Мария усмехнулась. Ее логика оскорбительна для нее же, но не столь невыносима, как подозрения. Но если она обеляет Корфа, то кого же следует очернить? Трудно вообразить, что один из подручных Эрлаха с берегов Тунского озера приехал в Париж и нанялся в особняк Корфа, чтобы расправиться с той, которая разоблачила предателя. Да и переодетой в судомойку баронессы д'Елдерс Мария тоже не видела в своем доме… Снова тетушка Евлалия? Она все еще в Париже: княгиня де Ламбаль не оставила ее своим покровительством, несмотря на позорное разоблачение. Но Евдокии Головкиной теперь никакие завещания не помогут разбогатеть, так что зачем так изощряться, травить Марию? Из мести, что «племянница» сорвала ее планы? Безнадежно запоздала эта месть, смешно и предполагать такое. Так же смешно думать, будто кто-то решил отомстить Корфу, убив его жену. Кажется, всем известно, что она для барона ничего не значит. Вот если бы он лишился Николь…
Мария несколько раз кивнула, скользя невидящим взором по корешкам книг.
Николь! Что, если это — Николь? У нее есть и причины, и возможности. А может быть, она лишь исполняла волю Корфа — или даже его невысказанное желание? Все это так ужасно, так отвратительно… И не спастись, тогда уж не спастись…
Взор Марии прояснился, наткнувшись на знакомые слова на книжном корешке: «Тристан и Изольда».
«Тристан и Изольда»! Роман, с которого начались все ее злоключения: Мария вцепилась в книгу с такой же ненавистью, с какой вцепилась бы в лицо убийце Глашеньки, вытащила том, размахнулась швырнуть в огонь, да не успела: из образовавшегося на книжной полке проема выпала какая-то коротенькая палочка, заостренная на конце и оперенная, точно стрела.
Мария подняла ее. А ведь это и впрямь стрела. Да какая старая, старинная, будто из музея. Ей лет сто, не меньше. Сокровище былых времен! Оперенье-то почти все повылезло, однако заостренный кончик, выкрашенный в темный цвет, еще вполне может поразить до крови.
Мария сосредоточенно поскребла ногтем краску, послюнила палец, потерла — на нем осталось темное пятнышко, а стрела так и не отчистилась.
Почему Корф прячет ее здесь?
Ну, это его дело, надо убрать стрелу на место.
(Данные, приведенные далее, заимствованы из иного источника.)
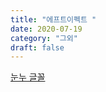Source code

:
 ```yaml
---
title: "에프트이펙트 "
date: 2020-07-19
category: "그외"
draft: false
---
```


[눈누 글꼴](https://noonnu.cc/)
<!--stackedit_data:
eyJoaXN0b3J5IjpbMTkyNjA2MzAwMF19
-->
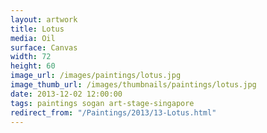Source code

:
 ```yaml
---
layout: artwork
title: Lotus
media: Oil
surface: Canvas
width: 72
height: 60
image_url: /images/paintings/lotus.jpg
image_thumb_url: /images/thumbnails/paintings/lotus.jpg
date: 2013-12-02 12:00:00
tags: paintings sogan art-stage-singapore
redirect_from: "/Paintings/2013/13-Lotus.html"
---
```

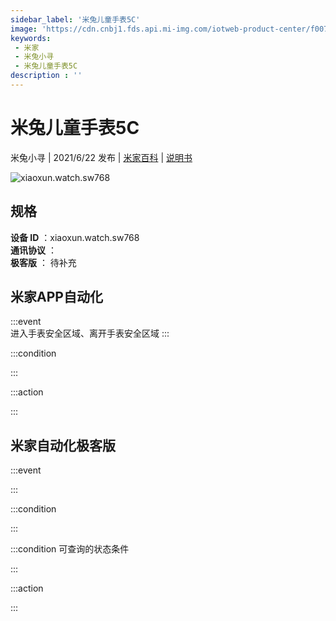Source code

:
 ```yaml
---
sidebar_label: '米兔儿童手表5C'
image: 'https://cdn.cnbj1.fds.api.mi-img.com/iotweb-product-center/f007e97c3061cc929b20b969ca9ffad6_拟物常态(768).png?GalaxyAccessKeyId=AKVGLQWBOVIRQ3XLEW&Expires=9223372036854775807&Signature=r98JxuX6frEyhJn2la8fNd1IeJA='
keywords: 
 - 米家
 - 米兔小寻
 - 米兔儿童手表5C
description : ''
---
```

# 米兔儿童手表5C

米兔小寻 | 2021/6/22 发布 | [米家百科](https://home.mi.com/webapp/content/baike/product/index.html?model=xiaoxun.watch.sw768) | [说明书](https://home.mi.com/views/introduction.html?model=xiaoxun.watch.sw768&region=cn)

![xiaoxun.watch.sw768](https://cdn.cnbj1.fds.api.mi-img.com/iotweb-product-center/f007e97c3061cc929b20b969ca9ffad6_拟物常态(768).png?GalaxyAccessKeyId=AKVGLQWBOVIRQ3XLEW&Expires=9223372036854775807&Signature=r98JxuX6frEyhJn2la8fNd1IeJA=)

## 规格  
> 
**设备 ID** ：xiaoxun.watch.sw768  
**通讯协议** ：  
**极客版**  ： 待补充 


## 米家APP自动化  

:::event  
进入手表安全区域、离开手表安全区域
:::

:::condition  

:::

:::action   

:::

## 米家自动化极客版  

:::event  

:::

:::condition  

:::

:::condition 可查询的状态条件  

:::

:::action  

:::

        
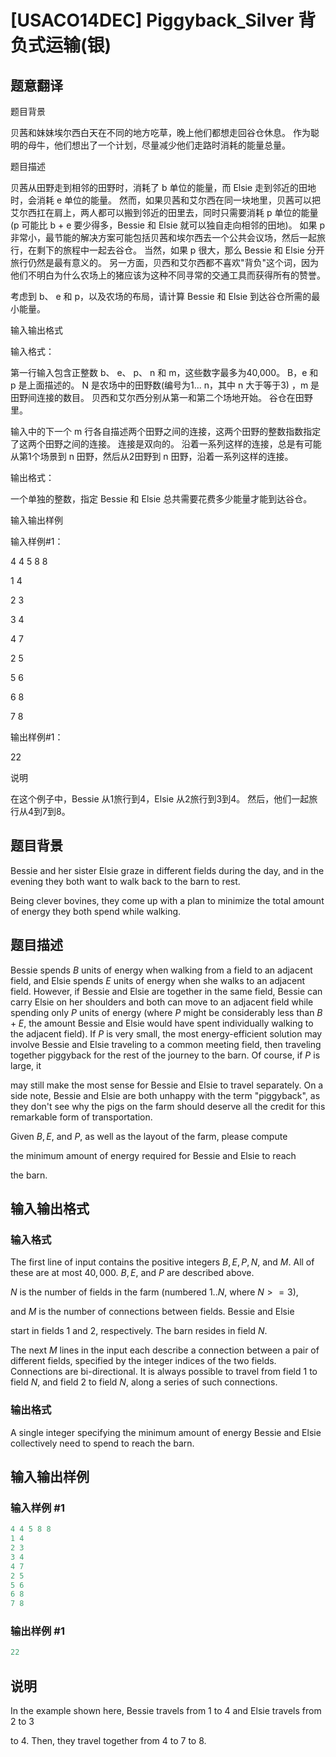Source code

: # [USACO14DEC] Piggyback_Silver 背负式运输(银)

## 题意翻译

题目背景

贝茜和妹妹埃尔西白天在不同的地方吃草，晚上他们都想走回谷仓休息。 作为聪明的母牛，他们想出了一个计划，尽量减少他们走路时消耗的能量总量。

题目描述

贝茜从田野走到相邻的田野时，消耗了 b 单位的能量，而 Elsie 走到邻近的田地时，会消耗 e 单位的能量。 然而，如果贝茜和艾尔西在同一块地里，贝茜可以把艾尔西扛在肩上，两人都可以搬到邻近的田里去，同时只需要消耗 p 单位的能量(p 可能比 b + e 要少得多，Bessie 和 Elsie 就可以独自走向相邻的田地)。 如果 p 非常小，最节能的解决方案可能包括贝茜和埃尔西去一个公共会议场，然后一起旅行，在剩下的旅程中一起去谷仓。 当然，如果 p 很大，那么 Bessie 和 Elsie 分开旅行仍然是最有意义的。 另一方面，贝西和艾尔西都不喜欢"背负"这个词，因为他们不明白为什么农场上的猪应该为这种不同寻常的交通工具而获得所有的赞誉。

考虑到 b、 e 和 p，以及农场的布局，请计算 Bessie 和 Elsie 到达谷仓所需的最小能量。

输入输出格式

输入格式：

第一行输入包含正整数 b、 e、 p、 n 和 m，这些数字最多为40,000。 B，e 和 p 是上面描述的。 N 是农场中的田野数(编号为1... n，其中 n 大于等于3) ，m 是田野间连接的数目。 贝西和艾尔西分别从第一和第二个场地开始。 谷仓在田野里。

输入中的下一个 m 行各自描述两个田野之间的连接，这两个田野的整数指数指定了这两个田野之间的连接。 连接是双向的。 沿着一系列这样的连接，总是有可能从第1个场景到 n 田野，然后从2田野到 n 田野，沿着一系列这样的连接。

输出格式：

一个单独的整数，指定 Bessie 和 Elsie 总共需要花费多少能量才能到达谷仓。

输入输出样例

输入样例#1：

4 4 5 8 8

1 4

2 3

3 4

4 7

2 5

5 6

6 8

7 8

输出样例#1：

22

说明

在这个例子中，Bessie 从1旅行到4，Elsie 从2旅行到3到4。 然后，他们一起旅行从4到7到8。

## 题目背景

Bessie and her sister Elsie graze in different fields during the day, and in the evening they both want to walk back to the barn to rest.

Being clever bovines, they come up with a plan to minimize the total amount of energy they both spend while walking.

## 题目描述

Bessie spends $B$ units of energy when walking from a field to an adjacent field, and Elsie spends $E$ units of energy when she walks to an adjacent field. However, if Bessie and Elsie are together in the same field, Bessie can carry Elsie on her shoulders and both can move to an adjacent field while spending only $P$ units of energy (where $P$ might be considerably less than $B+E$, the amount Bessie and Elsie would have spent individually walking to the adjacent field). If $P$ is very small, the most energy-efficient solution may involve Bessie and Elsie traveling to a common meeting field, then traveling together piggyback for the rest of the journey to the barn. Of course, if $P$ is large, it

may still make the most sense for Bessie and Elsie to travel separately. On a side note, Bessie and Elsie are both unhappy with the term "piggyback", as they don't see why the pigs on the farm should deserve all the credit for this remarkable form of transportation.

Given $B, E,$ and $P$, as well as the layout of the farm, please compute

the minimum amount of energy required for Bessie and Elsie to reach

the barn.

## 输入输出格式

### 输入格式

The first line of input contains the positive integers $B, E, P, N,$ and $M$. All of these are at most $40,000.$ $B, E,$ and $P$ are described above.

$N$ is the number of fields in the farm (numbered $1..N,$ where $N >= 3$),

and $M$ is the number of connections between fields. Bessie and Elsie

start in fields 1 and 2, respectively. The barn resides in field $N$.

The next $M$ lines in the input each describe a connection between a pair of different fields, specified by the integer indices of the two fields. Connections are bi-directional. It is always possible to travel from field $1$ to field $N$, and field $2$ to field $N$, along a series of such connections. 

### 输出格式

A single integer specifying the minimum amount of energy Bessie and Elsie collectively need to spend to reach the barn.

## 输入输出样例

### 输入样例 #1

```cpp
4 4 5 8 8
1 4
2 3
3 4
4 7
2 5
5 6
6 8
7 8
```


### 输出样例 #1

```cpp
22
```


## 说明

In the example shown here, Bessie travels from 1 to 4 and Elsie travels from 2 to 3

to 4. Then, they travel together from 4 to 7 to 8.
Она попыталась затолкать находку туда, где она только что лежала, но стрела все время выпадала оттуда — и вдруг…
— Брось ее в огонь! — послышался свистящий шепот.
Мария обернулась. — Николь? Что ты говоришь? И что ты… — Она запнулась. — Что это у тебя в руках?
— Нож, разве не видишь? — усмехнулась бывшая горничная. — И я ударю тебя им, если ты не бросишь стрелу в огонь!
— Ударишь? — переспросила Мария как бы в полной растерянности и положила стрелу на каминную полку, исподтишка наблюдая за Николь.
Как всегда в минуты опасности, Мария обрела спокойствие и ту особую цепкость взгляда, которая позволяла ей видеть как бы разом все вокруг. И сейчас она заметила, что Николь держит свой нож с искривленным лезвием — он действительно имел устрашающий вид — несколько театрально, с замахом сверху, так, что острие было направлено как раз в ее сторону. Итальянец, обучавший Марию метать ножи, наставлял ее держать оружие так, чтобы рукоять была внизу, а лезвие вверху, бить снизу, резко — тогда удар приобретает убийственную силу.
— Ну, и к чему все это? — спросила Мария, осторожно подвигаясь к Николь и примеряясь ловчее выхватить нож, но француженка расхохоталась:
— Не старайся. Тебе уже все равно.
— А ты не боишься говорить так громко возле этого камина? — усмехнулась Мария, но тут же до нее стал доходить смысл последних слов Николь. — Что это значит? Почему мне все равно?